Celui-ci n’avait pas institué de suivi effectif et régulier de la charge de travail de l’intéressée, qui aurait dû faire apparaître, comme le prévoyait un accord d’entreprise, le nombre d’heures de travail pour chaque jour travaillé.

Ce manquement a eu pour conséquence la nullité de la convention de forfait jours applicable à la salariée (Cass. Soc. 28 fév. 2024 n° 22-13613).

La nullité de la convention de forfait jours implique le retour à l’application de la durée légale du travail, ouvrant ainsi droit au paiement des heures supplémentaires qui ont été exécutées ainsi qu’au repos compensateur.

Quelles solutions à la surcharge de travail ?

La première, tous les espoirs sont permis, consiste pour l’employeur à remédier à cette surcharge de travail en en supprimant les causes.

Plus fréquemment malheureusement, c’est l’inaction de l’employeur qui se produit.

Le salarié victime d’une surcharge de travail durable se trouve dans un état d’épuisement professionnel qui affecte son état de santé et provoque son arrêt de travail.

La perspective de retourner dans l’entreprise et de reprendre son poste s’éloigne d’autant plus que cet arrêt est de longue durée, étant observé que la reconstruction personnelle nécessite souvent du temps.

Il est indispensable que le salarié prenne contact avec le médecin du travail afin de l’informer de sa situation, et qu’il se rapproche également des représentants du personnel afin qu’ils en aient connaissance.

Les préconisations du médecin du travail concernant un éventuel changement ou aménagement de poste doivent être impérativement suivies par l’employeur, conformément aux dispositions du code du travail (article L 4624-6).

En outre, si le médecin du travail considère que le salarié n’est pas apte à reprendre son poste, son état de santé ne le lui permettant pas, il rendra un avis d’inaptitude, prélude probable à une rupture du contrat de travail.
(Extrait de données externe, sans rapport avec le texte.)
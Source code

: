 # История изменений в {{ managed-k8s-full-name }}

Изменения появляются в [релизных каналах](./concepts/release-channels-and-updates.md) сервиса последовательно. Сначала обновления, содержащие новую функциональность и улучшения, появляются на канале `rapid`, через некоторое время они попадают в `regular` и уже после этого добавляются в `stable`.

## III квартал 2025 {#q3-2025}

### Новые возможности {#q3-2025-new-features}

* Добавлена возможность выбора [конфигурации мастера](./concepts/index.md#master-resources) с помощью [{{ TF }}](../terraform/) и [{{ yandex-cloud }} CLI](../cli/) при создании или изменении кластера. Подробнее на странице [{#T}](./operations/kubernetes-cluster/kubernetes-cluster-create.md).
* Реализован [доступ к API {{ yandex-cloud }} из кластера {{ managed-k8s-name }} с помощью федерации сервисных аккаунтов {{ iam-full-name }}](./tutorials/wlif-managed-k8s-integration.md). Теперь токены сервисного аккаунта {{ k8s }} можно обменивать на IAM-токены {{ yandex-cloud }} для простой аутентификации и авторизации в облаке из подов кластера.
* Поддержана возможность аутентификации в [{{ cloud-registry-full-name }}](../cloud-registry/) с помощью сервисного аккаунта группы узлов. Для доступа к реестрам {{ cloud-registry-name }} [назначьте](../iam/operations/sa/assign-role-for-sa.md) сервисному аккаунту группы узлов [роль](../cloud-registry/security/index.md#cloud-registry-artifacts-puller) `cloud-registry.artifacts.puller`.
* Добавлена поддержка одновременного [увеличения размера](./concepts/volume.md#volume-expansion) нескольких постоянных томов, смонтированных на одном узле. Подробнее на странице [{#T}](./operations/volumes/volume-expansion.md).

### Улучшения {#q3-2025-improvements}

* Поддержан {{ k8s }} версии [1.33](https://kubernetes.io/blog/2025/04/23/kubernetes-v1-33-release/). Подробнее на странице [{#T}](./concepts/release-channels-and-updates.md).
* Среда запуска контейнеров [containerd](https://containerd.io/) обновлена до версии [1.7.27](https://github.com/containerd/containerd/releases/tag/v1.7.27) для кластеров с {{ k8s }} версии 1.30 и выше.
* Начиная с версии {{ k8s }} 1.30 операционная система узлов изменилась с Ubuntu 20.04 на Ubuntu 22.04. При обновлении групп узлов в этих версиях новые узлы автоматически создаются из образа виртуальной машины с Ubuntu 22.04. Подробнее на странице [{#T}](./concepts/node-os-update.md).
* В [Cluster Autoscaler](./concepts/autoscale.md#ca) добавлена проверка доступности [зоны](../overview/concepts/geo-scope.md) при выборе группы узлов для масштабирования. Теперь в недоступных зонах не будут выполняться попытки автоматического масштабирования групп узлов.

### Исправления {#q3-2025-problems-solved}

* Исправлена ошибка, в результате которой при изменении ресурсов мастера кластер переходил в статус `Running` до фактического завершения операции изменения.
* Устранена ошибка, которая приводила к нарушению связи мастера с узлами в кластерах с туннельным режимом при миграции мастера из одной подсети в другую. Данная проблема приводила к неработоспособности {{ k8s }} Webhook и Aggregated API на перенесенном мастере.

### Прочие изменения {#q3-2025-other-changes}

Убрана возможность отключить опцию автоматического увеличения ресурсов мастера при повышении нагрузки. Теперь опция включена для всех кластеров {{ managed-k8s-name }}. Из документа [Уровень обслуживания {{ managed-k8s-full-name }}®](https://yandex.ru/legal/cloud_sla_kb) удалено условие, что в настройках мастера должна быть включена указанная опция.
La responsabilité de l’employeur en cas de reconnaissance de maladie professionnelle et de rupture du contrat de travail

Une surcharge de travail, lorsqu’elle est la cause d’un burnout du salarié, peut faire l’objet d’une reconnaissance de maladie professionnelle de la Caisse d’assurance maladie, voire dans certaines circonstances d’une faute inexcusable de l’employeur.

L’inaptitude d’origine professionnelle permet entre autres l’octroi au salarié d’une indemnité spéciale de licenciement égale au double de l’indemnité de licenciement (article L 1226-14 du Code du travail).

En outre, en cas de contestation de son licenciement pour inaptitude par le salarié, la jurisprudence juge régulièrement que le licenciement pour inaptitude est dépourvu de cause réelle et sérieuse lorsqu’il est démontré que l’inaptitude était consécutive à un manquement préalable de l’employeur qui l’a provoquée (Cass. soc. 6 juill. 2022 n° 21-13387).

L’inobservation par l’employeur des règles de sécurité, dont la surcharge de travail constitue une illustration, peut par ailleurs justifier selon les circonstances une prise d’acte de la rupture du contrat de travail à ses torts.